### About this exercise
Below are the records; copy every line in them that holds the string "these".

Collected data
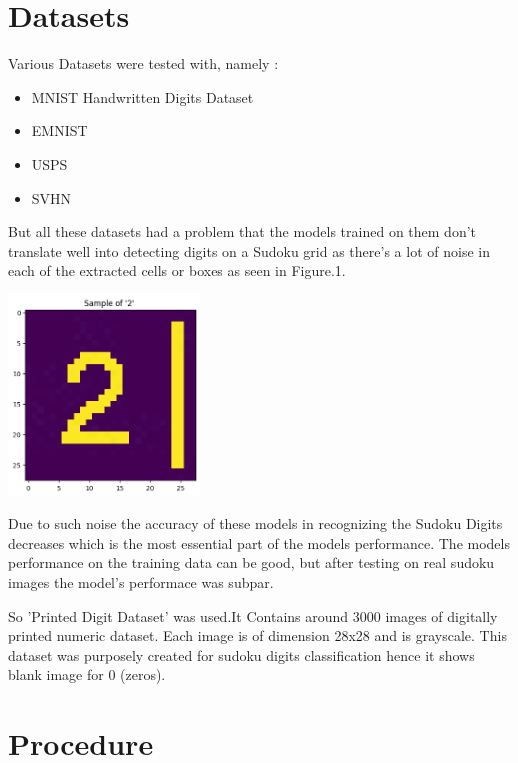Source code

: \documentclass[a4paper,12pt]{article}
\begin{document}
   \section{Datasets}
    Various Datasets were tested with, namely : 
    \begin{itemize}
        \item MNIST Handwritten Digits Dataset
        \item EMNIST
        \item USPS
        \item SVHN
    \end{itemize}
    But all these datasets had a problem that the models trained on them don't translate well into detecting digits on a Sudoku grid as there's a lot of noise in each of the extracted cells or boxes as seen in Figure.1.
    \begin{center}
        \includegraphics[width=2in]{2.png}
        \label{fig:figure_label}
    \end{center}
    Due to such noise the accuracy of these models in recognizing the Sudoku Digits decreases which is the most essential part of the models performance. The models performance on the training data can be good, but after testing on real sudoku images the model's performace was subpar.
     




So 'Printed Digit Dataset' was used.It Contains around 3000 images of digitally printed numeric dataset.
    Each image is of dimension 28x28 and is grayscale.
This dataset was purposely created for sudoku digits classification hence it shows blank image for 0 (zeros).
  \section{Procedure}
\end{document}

### Solution to this task
    But all these datasets had a problem that the models trained on them don't translate well into detecting digits on a Sudoku grid as there's a lot of noise in each of the extracted cells or boxes as seen in Figure.1.
    Due to such noise the accuracy of these models in recognizing the Sudoku Digits decreases which is the most essential part of the models performance. The models performance on the training data can be good, but after testing on real sudoku images the model's performace was subpar.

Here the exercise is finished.